Assessing Collinearity Between Endogenous Statistics in REMS

Author

Jonathan Koop

Published

March 11, 2025

Relational Event Models (REMs) allow for the estimation of effects that the network structure has on the likelihood of events occurring, by including so-called endogenous statistics as predictors in the model. These statistics are derived from the previous events, and can be of high predictive importance in cases where events are highly dependent on previous ones. A popular example for such an effect is inertia, which measures how often a specific event has occurred in the past.

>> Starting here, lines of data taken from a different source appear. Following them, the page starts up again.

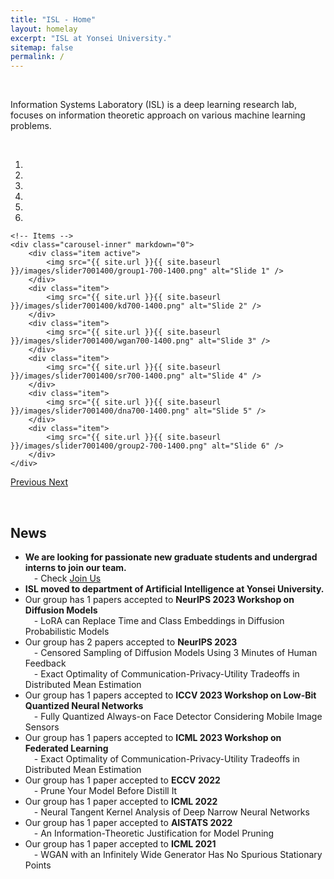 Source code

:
 ```yaml
---
title: "ISL - Home"
layout: homelay
excerpt: "ISL at Yonsei University."
sitemap: false
permalink: /
---
```


<p> &nbsp;</p>

Information Systems Laboratory (ISL) is a deep learning research lab, 
focuses on information theoretic approach on various machine learning problems.

<p> &nbsp;</p>


<div markdown="0" id="carousel" class="carousel slide" data-ride="carousel" data-interval="4000" data-pause="hover" >
    <!-- Menu -->
    <ol class="carousel-indicators">
        <li data-target="#carousel" data-slide-to="0" class="active"></li>
        <li data-target="#carousel" data-slide-to="1"></li>
        <li data-target="#carousel" data-slide-to="2"></li>
        <li data-target="#carousel" data-slide-to="3"></li>
        <li data-target="#carousel" data-slide-to="4"></li>
        <li data-target="#carousel" data-slide-to="5"></li>
    </ol>

    <!-- Items -->
    <div class="carousel-inner" markdown="0">
        <div class="item active">
            <img src="{{ site.url }}{{ site.baseurl }}/images/slider7001400/group1-700-1400.png" alt="Slide 1" />
        </div>
        <div class="item">
            <img src="{{ site.url }}{{ site.baseurl }}/images/slider7001400/kd700-1400.png" alt="Slide 2" />
        </div>
        <div class="item">
            <img src="{{ site.url }}{{ site.baseurl }}/images/slider7001400/wgan700-1400.png" alt="Slide 3" />
        </div>
        <div class="item">
            <img src="{{ site.url }}{{ site.baseurl }}/images/slider7001400/sr700-1400.png" alt="Slide 4" />
        </div>
        <div class="item">
            <img src="{{ site.url }}{{ site.baseurl }}/images/slider7001400/dna700-1400.png" alt="Slide 5" />
        </div>
        <div class="item">
            <img src="{{ site.url }}{{ site.baseurl }}/images/slider7001400/group2-700-1400.png" alt="Slide 6" />
        </div>
    </div>
  <a class="left carousel-control" href="#carousel" role="button" data-slide="prev">
    <span class="glyphicon glyphicon-chevron-left" aria-hidden="true"></span>
    <span class="sr-only">Previous</span>
  </a>
  <a class="right carousel-control" href="#carousel" role="button" data-slide="next">
    <span class="glyphicon glyphicon-chevron-right" aria-hidden="true"></span>
    <span class="sr-only">Next</span>
  </a>
</div>

<p> &nbsp;</p>


## News
<ul>
<li> <b>We are  looking for passionate new graduate students and undergrad interns to join our team. </b><br />
&emsp;- Check <a href="{{ site.url }}{{ site.baseurl }}/joinus">Join Us</a></li>
<li> <b>ISL moved to department of Artificial Intelligence at Yonsei University.</b><br /> 
<li> Our group has 1 papers accepted to <b>NeurIPS 2023 Workshop on Diffusion Models</b><br />
&emsp;- LoRA can Replace Time and Class Embeddings in Diffusion Probabilistic Models</li>
<li> Our group has 2 papers accepted to <b>NeurIPS 2023</b><br />
&emsp;- Censored Sampling of Diffusion Models Using 3 Minutes of Human Feedback<br />
&emsp;- Exact Optimality of Communication-Privacy-Utility Tradeoffs in Distributed Mean Estimation</li>
<li> Our group has 1 papers accepted to <b>ICCV 2023 Workshop on Low-Bit Quantized Neural Networks</b><br />
&emsp;- Fully Quantized Always-on Face Detector Considering Mobile Image Sensors</li>
<li> Our group has 1 papers accepted to <b>ICML 2023 Workshop on Federated Learning</b><br />
&emsp;- Exact Optimality of Communication-Privacy-Utility Tradeoffs in Distributed Mean Estimation</li>
<li> Our group has 1 paper accepted to <b>ECCV 2022</b><br />
&emsp;- Prune Your Model Before Distill It</li>
<li> Our group has 1 paper accepted to <b>ICML 2022</b><br />
&emsp;- Neural Tangent Kernel Analysis of Deep Narrow Neural Networks</li>
<li> Our group has 1 paper accepted to <b>AISTATS 2022</b><br />
&emsp;- An Information-Theoretic Justification for Model Pruning</li>
<li> Our group has 1 paper accepted to <b>ICML 2021</b><br />
&emsp;- WGAN with an Infinitely Wide Generator Has No Spurious Stationary Points</li>
</ul>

The fact, that a large number of endogenous statistics can be included in the model, however, brings up the question whether issues of collinearity between them can cause problems in the estimation of the model. To assess this, this document generates data based on effects of endogenous statistics and calculates what other statistics they are most correlated with. Additionally, variance inflation factors (VIFs) are calculated to assess the impact of collinearity on the estimation of the model.

Generating Data

In a first step, we generate some relational event history (REH) data. To do this, we draw upon the remulate package which allows for computationally efficient generation of REH data based on a given set of effects by using C++ in the background. We also use the tidyverse packages for data manipulation and corrplot for visualizing the correlation matrix.

# To generate data
library(remulate)

# For data wrangling
library(tidyverse)

# To plot correlation matrix
library(corrplot)

Here, we generate a data set where each is solely influenced by one effect, while all other effects are set to zero. Following effect size conventions used in Cox proportional hazard which can be applied to REMs (Olivier et al., 2017, Schecter and Quintane, 2020), effects were set to \(\log(3)\) for the effect of interest and 0 for all other effects. According to these conventions, these effects correspond to strong effect sizes.

Defining the Effects

We first define the names of the effects, as well as whether they allow for scaling. Then we iteratively create formulas for each effect, where the effect of interest is set to \(\log(3)\) and all other effects are set to 0.

# Define effect names
effect_names <- c(
  "indegreeSender",
  "reciprocity",
  "outdegreeReceiver",
  "indegreeReceiver",
  "outdegreeSender",
  "totaldegreeSender",
  "totaldegreeReceiver",
  "otp",
  "itp",
  "isp",
  "psABBA",
  "psABBY",
  "psABXA",
  "psABXB",
  "psABXY",
  "psABAY",
  "rrankSend",
  "rrankReceive",
  "recencyContinue",
  "recencySendSender",
  "recencyReceiveReceiver",
  "recencySendReceiver",
  "recencyReceiveSender",
  "osp",
  "inertia"
)

# Define which effects allow for scaling
scaling <- c(
  indegreeSender = TRUE,
  reciprocity = TRUE,
  outdegreeReceiver = TRUE,
  indegreeReceiver = TRUE,
  outdegreeSender = TRUE,
  totaldegreeSender = TRUE,
  totaldegreeReceiver = TRUE,
  otp = TRUE,
  itp = TRUE,
  isp = TRUE,
  psABBA = FALSE,
  psABBY = FALSE,
  psABXA = FALSE,
  psABXB = FALSE,
  psABXY = FALSE,
  psABAY = FALSE,
  rrankSend = FALSE,
  rrankReceive = FALSE,
  recencyContinue = FALSE,
  recencySendSender = FALSE,
  recencyReceiveReceiver = FALSE,
  recencySendReceiver = FALSE,
  recencyReceiveSender = FALSE,
  osp = TRUE,
  inertia = TRUE
)

# Create list to store formulas
formulas <- list()

for (i in effect_names) {
  # Define effect for current iteration
  terms <- sapply(effect_names, function(effect) {
    param_value <- if (effect == i)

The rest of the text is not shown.